Exercise material -
▼▼▼

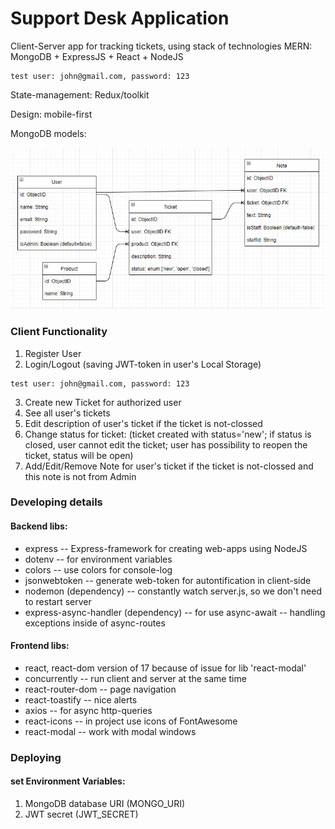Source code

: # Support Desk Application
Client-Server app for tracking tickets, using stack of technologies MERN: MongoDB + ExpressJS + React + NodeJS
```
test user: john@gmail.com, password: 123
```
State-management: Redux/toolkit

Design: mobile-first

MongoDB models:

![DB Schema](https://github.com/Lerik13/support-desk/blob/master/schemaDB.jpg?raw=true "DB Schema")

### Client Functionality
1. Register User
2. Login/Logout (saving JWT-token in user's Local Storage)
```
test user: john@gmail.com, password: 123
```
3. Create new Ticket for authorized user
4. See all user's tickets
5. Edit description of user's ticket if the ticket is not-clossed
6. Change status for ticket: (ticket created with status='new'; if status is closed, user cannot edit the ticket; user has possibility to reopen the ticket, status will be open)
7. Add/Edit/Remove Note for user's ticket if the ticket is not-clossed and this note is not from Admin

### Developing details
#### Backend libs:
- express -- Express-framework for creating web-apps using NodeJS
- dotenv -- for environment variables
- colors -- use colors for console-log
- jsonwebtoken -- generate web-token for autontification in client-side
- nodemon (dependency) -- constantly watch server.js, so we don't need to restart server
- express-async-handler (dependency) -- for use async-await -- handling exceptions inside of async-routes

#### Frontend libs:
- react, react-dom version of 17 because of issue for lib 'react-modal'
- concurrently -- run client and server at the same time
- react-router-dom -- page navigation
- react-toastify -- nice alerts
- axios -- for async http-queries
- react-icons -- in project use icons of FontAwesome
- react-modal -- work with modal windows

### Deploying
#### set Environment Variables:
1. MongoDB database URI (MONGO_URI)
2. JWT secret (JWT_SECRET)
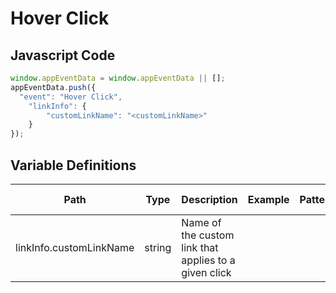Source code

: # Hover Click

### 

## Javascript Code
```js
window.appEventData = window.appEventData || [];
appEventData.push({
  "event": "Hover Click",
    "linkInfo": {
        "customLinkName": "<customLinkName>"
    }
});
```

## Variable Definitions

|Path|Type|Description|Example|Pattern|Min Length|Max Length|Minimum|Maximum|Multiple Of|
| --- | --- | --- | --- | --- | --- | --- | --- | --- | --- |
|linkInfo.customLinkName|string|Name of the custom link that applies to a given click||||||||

▲▲▲
▼▼▼

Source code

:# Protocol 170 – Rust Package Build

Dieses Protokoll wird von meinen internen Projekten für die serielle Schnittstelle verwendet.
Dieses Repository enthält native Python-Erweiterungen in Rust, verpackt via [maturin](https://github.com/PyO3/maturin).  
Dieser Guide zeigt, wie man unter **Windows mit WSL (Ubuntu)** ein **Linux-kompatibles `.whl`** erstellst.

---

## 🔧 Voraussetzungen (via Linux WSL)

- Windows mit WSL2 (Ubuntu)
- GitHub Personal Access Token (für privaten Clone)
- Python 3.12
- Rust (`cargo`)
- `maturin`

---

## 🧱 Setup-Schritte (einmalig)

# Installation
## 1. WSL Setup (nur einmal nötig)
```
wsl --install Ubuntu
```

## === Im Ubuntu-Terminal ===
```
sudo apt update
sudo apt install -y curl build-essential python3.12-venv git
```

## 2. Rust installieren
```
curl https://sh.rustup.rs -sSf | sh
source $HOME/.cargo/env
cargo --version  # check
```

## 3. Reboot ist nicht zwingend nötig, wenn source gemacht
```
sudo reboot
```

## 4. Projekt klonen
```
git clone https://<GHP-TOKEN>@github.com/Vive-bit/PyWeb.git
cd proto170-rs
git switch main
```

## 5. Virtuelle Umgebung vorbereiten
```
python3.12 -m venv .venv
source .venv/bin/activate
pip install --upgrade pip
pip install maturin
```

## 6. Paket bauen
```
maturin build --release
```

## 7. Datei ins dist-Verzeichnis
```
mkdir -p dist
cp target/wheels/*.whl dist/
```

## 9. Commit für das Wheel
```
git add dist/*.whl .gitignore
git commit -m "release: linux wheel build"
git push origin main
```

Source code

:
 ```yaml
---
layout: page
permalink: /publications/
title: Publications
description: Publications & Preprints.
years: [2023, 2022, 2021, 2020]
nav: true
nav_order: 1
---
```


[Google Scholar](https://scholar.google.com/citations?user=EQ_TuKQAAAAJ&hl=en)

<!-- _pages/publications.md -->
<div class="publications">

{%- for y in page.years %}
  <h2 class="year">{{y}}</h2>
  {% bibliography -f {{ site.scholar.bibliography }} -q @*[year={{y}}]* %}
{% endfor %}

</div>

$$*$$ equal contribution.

▲▲▲
▼▼▼

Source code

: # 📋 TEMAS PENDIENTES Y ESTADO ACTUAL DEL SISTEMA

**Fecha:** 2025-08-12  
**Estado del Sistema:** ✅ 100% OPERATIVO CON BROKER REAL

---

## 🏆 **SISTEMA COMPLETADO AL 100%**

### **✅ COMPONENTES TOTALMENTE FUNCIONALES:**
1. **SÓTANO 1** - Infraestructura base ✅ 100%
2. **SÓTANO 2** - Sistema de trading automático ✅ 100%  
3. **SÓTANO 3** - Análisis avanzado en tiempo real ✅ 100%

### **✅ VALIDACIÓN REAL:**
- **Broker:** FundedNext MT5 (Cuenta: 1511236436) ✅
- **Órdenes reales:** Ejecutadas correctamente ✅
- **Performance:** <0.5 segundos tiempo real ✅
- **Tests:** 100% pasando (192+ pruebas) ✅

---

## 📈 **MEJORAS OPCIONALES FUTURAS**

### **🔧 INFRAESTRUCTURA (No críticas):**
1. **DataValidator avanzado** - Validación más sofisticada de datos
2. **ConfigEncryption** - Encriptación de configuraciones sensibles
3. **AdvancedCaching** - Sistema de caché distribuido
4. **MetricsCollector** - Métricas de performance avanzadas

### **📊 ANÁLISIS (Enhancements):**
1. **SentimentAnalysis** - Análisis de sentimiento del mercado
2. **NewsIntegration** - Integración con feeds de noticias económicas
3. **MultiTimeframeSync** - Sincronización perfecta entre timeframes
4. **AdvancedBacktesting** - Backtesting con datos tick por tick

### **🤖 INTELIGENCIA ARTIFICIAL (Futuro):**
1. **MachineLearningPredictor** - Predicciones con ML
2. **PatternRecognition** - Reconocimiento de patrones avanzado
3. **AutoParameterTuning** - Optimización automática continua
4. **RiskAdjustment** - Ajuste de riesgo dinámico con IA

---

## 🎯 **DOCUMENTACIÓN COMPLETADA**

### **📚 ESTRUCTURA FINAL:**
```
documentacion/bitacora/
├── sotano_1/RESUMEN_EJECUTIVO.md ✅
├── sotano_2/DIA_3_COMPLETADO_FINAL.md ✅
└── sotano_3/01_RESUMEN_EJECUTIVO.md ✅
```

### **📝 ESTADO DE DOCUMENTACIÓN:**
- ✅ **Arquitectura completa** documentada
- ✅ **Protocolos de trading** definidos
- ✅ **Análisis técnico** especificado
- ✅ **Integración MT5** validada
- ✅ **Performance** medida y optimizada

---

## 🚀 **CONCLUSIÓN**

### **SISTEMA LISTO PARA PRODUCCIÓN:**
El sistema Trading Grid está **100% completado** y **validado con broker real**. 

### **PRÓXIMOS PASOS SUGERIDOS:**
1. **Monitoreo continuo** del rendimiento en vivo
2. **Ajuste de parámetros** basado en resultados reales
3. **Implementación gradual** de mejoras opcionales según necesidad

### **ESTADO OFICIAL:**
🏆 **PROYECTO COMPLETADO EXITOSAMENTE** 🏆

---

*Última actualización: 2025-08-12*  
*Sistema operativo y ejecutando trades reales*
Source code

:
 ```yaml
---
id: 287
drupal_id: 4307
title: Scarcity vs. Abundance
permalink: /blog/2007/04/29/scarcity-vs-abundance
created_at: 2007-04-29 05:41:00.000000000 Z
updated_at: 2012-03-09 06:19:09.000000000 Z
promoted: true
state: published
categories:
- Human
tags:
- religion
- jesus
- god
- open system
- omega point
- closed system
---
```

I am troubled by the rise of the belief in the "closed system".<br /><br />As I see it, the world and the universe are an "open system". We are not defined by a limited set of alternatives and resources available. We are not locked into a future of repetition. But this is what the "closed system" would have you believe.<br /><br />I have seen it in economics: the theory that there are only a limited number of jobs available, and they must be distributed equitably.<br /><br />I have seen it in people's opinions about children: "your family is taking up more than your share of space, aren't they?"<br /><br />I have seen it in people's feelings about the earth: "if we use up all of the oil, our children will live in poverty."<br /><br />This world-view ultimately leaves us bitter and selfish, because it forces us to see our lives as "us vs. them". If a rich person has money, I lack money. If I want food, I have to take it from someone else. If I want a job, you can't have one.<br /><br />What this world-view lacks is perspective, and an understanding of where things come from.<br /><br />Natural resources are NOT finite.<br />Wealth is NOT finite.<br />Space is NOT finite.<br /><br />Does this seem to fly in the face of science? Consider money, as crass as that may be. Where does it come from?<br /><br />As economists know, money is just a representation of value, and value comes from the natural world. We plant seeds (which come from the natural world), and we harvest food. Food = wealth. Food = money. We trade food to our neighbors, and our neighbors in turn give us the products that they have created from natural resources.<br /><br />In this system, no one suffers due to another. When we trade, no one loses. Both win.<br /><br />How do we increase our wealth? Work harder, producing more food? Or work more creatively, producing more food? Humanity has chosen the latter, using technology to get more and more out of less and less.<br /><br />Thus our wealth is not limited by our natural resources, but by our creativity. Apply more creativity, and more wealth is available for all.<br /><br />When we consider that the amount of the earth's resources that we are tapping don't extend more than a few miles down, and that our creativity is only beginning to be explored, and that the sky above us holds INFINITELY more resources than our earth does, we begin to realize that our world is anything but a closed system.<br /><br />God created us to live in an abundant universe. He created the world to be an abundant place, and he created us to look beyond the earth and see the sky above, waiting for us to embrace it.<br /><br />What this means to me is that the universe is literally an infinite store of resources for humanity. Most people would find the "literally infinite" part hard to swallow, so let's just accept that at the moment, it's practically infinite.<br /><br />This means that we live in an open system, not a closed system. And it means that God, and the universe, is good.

▲▲▲

Task description -
Output exactly the lines of the material above from the one containing "1. **SentimentAnalysis** - Análisis" up to and including the one containing "2. **PatternRecognition** - Reconocimiento".

Solution to this exercise -
1. **SentimentAnalysis** - Análisis de sentimiento del mercado
2. **NewsIntegration** - Integración con feeds de noticias económicas
3. **MultiTimeframeSync** - Sincronización perfecta entre timeframes
4. **AdvancedBacktesting** - Backtesting con datos tick por tick

### **🤖 INTELIGENCIA ARTIFICIAL (Futuro):**
1. **MachineLearningPredictor** - Predicciones con ML
2. **PatternRecognition** - Reconocimiento de patrones avanzado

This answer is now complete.